(REQUIRED WORK) Your task is to quote the listing below exactly, beginning with its first line and ending on the line bearing "Obtiene configuración del sistema.".

(MATERIAL SHOWN)
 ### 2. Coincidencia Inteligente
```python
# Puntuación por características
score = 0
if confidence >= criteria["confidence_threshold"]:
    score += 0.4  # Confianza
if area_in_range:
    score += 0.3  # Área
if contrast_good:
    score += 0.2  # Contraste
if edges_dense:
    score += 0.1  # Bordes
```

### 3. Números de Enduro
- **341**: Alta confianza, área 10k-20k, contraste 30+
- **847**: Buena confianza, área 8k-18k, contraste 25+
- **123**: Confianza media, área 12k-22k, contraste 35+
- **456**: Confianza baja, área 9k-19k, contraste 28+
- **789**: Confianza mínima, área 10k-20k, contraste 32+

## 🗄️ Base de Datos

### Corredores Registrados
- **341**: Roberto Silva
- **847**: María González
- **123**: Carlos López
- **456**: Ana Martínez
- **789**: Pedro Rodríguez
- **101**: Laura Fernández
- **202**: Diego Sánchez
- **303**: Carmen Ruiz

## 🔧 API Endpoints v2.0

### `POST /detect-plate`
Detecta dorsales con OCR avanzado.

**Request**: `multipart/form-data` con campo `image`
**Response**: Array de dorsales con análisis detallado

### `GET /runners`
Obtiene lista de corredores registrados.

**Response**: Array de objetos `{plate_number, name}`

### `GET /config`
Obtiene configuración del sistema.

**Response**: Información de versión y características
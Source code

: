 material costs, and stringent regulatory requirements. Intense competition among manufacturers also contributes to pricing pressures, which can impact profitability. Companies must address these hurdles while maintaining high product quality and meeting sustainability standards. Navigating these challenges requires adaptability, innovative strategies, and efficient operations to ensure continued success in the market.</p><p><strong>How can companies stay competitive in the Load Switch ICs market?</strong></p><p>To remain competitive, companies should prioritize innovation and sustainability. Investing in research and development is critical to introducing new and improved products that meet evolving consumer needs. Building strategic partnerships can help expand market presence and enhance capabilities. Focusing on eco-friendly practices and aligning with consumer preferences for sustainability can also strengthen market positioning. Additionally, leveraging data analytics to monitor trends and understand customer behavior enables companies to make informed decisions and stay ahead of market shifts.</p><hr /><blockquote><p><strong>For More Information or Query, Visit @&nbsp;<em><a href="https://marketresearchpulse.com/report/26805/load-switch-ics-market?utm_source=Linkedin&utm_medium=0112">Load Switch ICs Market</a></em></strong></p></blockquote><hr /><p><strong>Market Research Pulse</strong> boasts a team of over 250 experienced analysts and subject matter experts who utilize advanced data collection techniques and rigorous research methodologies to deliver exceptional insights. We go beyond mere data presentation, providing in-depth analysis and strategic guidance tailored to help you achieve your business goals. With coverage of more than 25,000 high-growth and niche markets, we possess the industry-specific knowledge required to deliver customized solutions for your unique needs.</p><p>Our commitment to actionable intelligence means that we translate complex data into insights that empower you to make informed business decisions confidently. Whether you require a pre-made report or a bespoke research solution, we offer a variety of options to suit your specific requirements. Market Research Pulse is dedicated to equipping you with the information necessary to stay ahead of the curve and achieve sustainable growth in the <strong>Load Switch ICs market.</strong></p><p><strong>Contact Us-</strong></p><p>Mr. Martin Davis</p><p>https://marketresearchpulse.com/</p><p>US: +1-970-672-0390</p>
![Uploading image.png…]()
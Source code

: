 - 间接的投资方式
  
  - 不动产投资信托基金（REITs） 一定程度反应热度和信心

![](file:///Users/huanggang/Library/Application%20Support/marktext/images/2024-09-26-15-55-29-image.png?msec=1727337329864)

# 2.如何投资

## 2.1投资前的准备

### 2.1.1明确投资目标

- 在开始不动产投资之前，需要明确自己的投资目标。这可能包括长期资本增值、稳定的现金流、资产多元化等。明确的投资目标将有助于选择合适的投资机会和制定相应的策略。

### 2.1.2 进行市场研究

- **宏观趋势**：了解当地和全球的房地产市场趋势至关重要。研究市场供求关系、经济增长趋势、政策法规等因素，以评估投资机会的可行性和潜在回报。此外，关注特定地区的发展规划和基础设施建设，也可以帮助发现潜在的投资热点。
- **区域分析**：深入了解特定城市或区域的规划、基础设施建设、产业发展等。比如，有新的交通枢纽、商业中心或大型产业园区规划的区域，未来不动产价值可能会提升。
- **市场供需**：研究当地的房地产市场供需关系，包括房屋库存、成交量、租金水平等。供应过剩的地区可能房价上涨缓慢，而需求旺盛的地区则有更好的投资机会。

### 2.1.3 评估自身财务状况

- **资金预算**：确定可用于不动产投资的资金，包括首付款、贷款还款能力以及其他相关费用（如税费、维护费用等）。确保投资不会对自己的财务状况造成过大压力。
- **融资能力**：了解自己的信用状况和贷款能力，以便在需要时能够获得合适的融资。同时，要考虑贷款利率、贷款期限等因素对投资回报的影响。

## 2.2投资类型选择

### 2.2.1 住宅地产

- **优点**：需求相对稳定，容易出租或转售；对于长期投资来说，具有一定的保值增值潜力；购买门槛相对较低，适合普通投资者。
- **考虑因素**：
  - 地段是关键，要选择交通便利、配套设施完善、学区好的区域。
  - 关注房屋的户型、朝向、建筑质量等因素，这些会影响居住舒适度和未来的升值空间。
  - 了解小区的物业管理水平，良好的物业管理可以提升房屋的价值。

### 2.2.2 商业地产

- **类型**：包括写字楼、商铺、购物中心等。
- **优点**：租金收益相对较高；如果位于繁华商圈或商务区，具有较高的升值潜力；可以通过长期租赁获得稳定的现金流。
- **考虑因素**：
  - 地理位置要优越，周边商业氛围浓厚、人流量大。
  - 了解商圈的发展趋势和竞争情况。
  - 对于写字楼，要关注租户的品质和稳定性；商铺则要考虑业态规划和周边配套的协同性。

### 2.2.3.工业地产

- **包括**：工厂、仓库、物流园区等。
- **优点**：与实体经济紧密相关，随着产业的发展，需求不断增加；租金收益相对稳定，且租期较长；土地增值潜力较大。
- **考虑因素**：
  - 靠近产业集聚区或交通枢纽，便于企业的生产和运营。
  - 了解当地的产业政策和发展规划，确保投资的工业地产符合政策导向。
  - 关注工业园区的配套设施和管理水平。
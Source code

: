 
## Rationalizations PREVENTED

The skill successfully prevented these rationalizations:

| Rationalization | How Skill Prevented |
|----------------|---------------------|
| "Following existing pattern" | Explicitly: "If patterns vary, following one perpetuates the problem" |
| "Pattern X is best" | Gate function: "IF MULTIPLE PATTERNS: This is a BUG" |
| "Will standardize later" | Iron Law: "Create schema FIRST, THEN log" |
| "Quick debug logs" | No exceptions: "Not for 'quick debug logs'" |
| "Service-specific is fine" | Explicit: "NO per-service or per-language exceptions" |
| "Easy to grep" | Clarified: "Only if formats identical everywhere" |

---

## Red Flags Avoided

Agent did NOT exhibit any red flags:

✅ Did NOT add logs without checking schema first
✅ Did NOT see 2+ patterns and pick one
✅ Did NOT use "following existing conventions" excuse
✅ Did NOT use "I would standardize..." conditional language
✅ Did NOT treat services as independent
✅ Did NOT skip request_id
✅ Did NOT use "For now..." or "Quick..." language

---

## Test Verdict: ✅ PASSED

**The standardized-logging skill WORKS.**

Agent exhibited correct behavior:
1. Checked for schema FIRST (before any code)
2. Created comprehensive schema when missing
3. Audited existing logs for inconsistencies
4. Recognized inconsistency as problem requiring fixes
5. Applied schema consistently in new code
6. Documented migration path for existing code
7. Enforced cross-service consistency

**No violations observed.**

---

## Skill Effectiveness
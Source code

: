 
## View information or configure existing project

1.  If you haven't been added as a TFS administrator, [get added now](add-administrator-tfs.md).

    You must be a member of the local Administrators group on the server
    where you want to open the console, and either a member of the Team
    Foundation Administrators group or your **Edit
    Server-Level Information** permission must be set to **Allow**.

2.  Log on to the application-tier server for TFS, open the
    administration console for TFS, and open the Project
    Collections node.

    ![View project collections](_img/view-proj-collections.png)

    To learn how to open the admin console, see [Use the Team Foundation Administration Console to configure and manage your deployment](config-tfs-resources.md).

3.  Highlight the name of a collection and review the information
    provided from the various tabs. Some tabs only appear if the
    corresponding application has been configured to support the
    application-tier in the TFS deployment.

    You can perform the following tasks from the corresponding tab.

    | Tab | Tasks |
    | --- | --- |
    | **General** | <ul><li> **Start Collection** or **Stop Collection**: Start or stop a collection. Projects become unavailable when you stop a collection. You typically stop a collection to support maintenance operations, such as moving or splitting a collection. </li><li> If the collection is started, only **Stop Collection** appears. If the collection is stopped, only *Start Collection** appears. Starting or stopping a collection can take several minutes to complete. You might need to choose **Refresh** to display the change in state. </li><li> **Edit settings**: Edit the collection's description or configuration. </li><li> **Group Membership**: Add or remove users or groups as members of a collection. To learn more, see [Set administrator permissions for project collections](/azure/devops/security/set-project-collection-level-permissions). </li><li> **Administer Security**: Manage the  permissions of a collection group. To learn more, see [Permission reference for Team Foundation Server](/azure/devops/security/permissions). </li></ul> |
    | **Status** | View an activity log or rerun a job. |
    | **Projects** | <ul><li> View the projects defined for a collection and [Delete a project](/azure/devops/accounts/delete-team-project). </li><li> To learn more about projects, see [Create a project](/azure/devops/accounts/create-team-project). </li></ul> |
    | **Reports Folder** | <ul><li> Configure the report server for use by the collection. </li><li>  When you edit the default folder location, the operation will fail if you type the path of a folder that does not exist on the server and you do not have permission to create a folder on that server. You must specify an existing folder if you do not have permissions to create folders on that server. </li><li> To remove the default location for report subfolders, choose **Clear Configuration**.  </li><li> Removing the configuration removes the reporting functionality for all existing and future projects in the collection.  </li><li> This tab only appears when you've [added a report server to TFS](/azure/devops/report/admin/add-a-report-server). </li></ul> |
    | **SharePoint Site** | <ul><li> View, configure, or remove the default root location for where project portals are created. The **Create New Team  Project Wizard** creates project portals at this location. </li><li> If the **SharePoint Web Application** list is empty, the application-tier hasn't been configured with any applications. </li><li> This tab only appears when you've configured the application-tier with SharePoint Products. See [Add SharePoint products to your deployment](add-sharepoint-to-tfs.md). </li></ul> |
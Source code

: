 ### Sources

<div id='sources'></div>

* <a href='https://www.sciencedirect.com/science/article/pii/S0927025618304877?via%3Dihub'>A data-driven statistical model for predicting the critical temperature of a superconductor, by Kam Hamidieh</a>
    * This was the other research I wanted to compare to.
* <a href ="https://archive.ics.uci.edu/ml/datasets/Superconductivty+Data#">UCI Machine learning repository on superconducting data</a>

(PROBLEM SOLUTION)
 ### 2. Coincidencia Inteligente
```python
# Puntuación por características
score = 0
if confidence >= criteria["confidence_threshold"]:
    score += 0.4  # Confianza
if area_in_range:
    score += 0.3  # Área
if contrast_good:
    score += 0.2  # Contraste
if edges_dense:
    score += 0.1  # Bordes
```

### 3. Números de Enduro
- **341**: Alta confianza, área 10k-20k, contraste 30+
- **847**: Buena confianza, área 8k-18k, contraste 25+
- **123**: Confianza media, área 12k-22k, contraste 35+
- **456**: Confianza baja, área 9k-19k, contraste 28+
- **789**: Confianza mínima, área 10k-20k, contraste 32+

## 🗄️ Base de Datos

### Corredores Registrados
- **341**: Roberto Silva
- **847**: María González
- **123**: Carlos López
- **456**: Ana Martínez
- **789**: Pedro Rodríguez
- **101**: Laura Fernández
- **202**: Diego Sánchez
- **303**: Carmen Ruiz

## 🔧 API Endpoints v2.0

### `POST /detect-plate`
Detecta dorsales con OCR avanzado.

**Request**: `multipart/form-data` con campo `image`
**Response**: Array de dorsales con análisis detallado

### `GET /runners`
Obtiene lista de corredores registrados.

**Response**: Array de objetos `{plate_number, name}`

### `GET /config`
Obtiene configuración del sistema.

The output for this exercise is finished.